In analyzing the current scientific data, the advisory panel found:
*For most people with high triglycerides (200 to 499 mg/dL), prescription doses of omega-3 fatty acids using drugs with either EPA+DHA or EPA alone can reduce triglyceride by 20 to 30 per cent.
*Contrary to common perception, the formula that contains both EPA and DHA does not increase the “bad” form of cholesterol (LDL-C) among most people with high triglyceride levels (200-499 mg/dL). However, when the drug is given to people with very high triglyceride levels at 500 mg/dL or greater, LDL-C may increase.
The panel’s review found that the prescription omega-3 drugs are effective in reducing triglyceride levels regardless of whether people are on statin therapy.

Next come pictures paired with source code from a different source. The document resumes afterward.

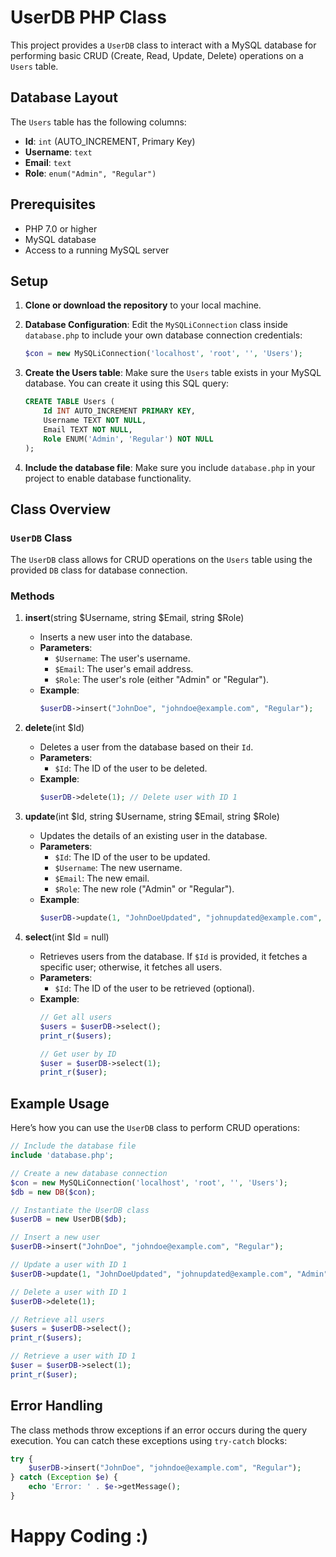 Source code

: 
# UserDB PHP Class

This project provides a `UserDB` class to interact with a MySQL database for performing basic CRUD (Create, Read, Update, Delete) operations on a `Users` table.

## Database Layout

The `Users` table has the following columns:

- **Id**: `int` (AUTO_INCREMENT, Primary Key)
- **Username**: `text`
- **Email**: `text`
- **Role**: `enum("Admin", "Regular")`

## Prerequisites

- PHP 7.0 or higher
- MySQL database
- Access to a running MySQL server

## Setup

1. **Clone or download the repository** to your local machine.
   
2. **Database Configuration**: Edit the `MySQLiConnection` class inside `database.php` to include your own database connection credentials:
    ```php
    $con = new MySQLiConnection('localhost', 'root', '', 'Users');
    ```

3. **Create the Users table**: Make sure the `Users` table exists in your MySQL database. You can create it using this SQL query:
    ```sql
    CREATE TABLE Users (
        Id INT AUTO_INCREMENT PRIMARY KEY,
        Username TEXT NOT NULL,
        Email TEXT NOT NULL,
        Role ENUM('Admin', 'Regular') NOT NULL
    );
    ```

4. **Include the database file**: Make sure you include `database.php` in your project to enable database functionality.

## Class Overview

### `UserDB` Class

The `UserDB` class allows for CRUD operations on the `Users` table using the provided `DB` class for database connection.

### Methods

1. **insert**(string $Username, string $Email, string $Role)
   - Inserts a new user into the database.
   - **Parameters**:
     - `$Username`: The user's username.
     - `$Email`: The user's email address.
     - `$Role`: The user's role (either "Admin" or "Regular").
   - **Example**:
     ```php
     $userDB->insert("JohnDoe", "johndoe@example.com", "Regular");
     ```

2. **delete**(int $Id)
   - Deletes a user from the database based on their `Id`.
   - **Parameters**:
     - `$Id`: The ID of the user to be deleted.
   - **Example**:
     ```php
     $userDB->delete(1); // Delete user with ID 1
     ```

3. **update**(int $Id, string $Username, string $Email, string $Role)
   - Updates the details of an existing user in the database.
   - **Parameters**:
     - `$Id`: The ID of the user to be updated.
     - `$Username`: The new username.
     - `$Email`: The new email.
     - `$Role`: The new role ("Admin" or "Regular").
   - **Example**:
     ```php
     $userDB->update(1, "JohnDoeUpdated", "johnupdated@example.com", "Admin");
     ```

4. **select**(int $Id = null)
   - Retrieves users from the database. If `$Id` is provided, it fetches a specific user; otherwise, it fetches all users.
   - **Parameters**:
     - `$Id`: The ID of the user to be retrieved (optional).
   - **Example**:
     ```php
     // Get all users
     $users = $userDB->select();
     print_r($users);

     // Get user by ID
     $user = $userDB->select(1);
     print_r($user);
     ```

## Example Usage

Here’s how you can use the `UserDB` class to perform CRUD operations:

```php
// Include the database file
include 'database.php';

// Create a new database connection
$con = new MySQLiConnection('localhost', 'root', '', 'Users');
$db = new DB($con);

// Instantiate the UserDB class
$userDB = new UserDB($db);

// Insert a new user
$userDB->insert("JohnDoe", "johndoe@example.com", "Regular");

// Update a user with ID 1
$userDB->update(1, "JohnDoeUpdated", "johnupdated@example.com", "Admin");

// Delete a user with ID 1
$userDB->delete(1);

// Retrieve all users
$users = $userDB->select();
print_r($users);

// Retrieve a user with ID 1
$user = $userDB->select(1);
print_r($user);
```

## Error Handling

The class methods throw exceptions if an error occurs during the query execution. You can catch these exceptions using `try-catch` blocks:

```php
try {
    $userDB->insert("JohnDoe", "johndoe@example.com", "Regular");
} catch (Exception $e) {
    echo 'Error: ' . $e->getMessage();
}
```

# Happy Coding :)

In a recent large, randomized placebo-controlled study called REDUCE-IT, researchers found that the EPA-only medication combined with statin medication resulted in a 25 per cent reduction in major cardiovascular events (heart attack, stroke and cardiovascular death) among people with high triglycerides.
Elevated triglycerides are relatively common among people in the United States, and the prevalence is increasing due to growing rates of obesity and diabetes. Both of those conditions raise triglyceride levels. About 25 per cent of adults in the U.S. have a triglyceride level above 150 mg/dL, which is considered borderline high.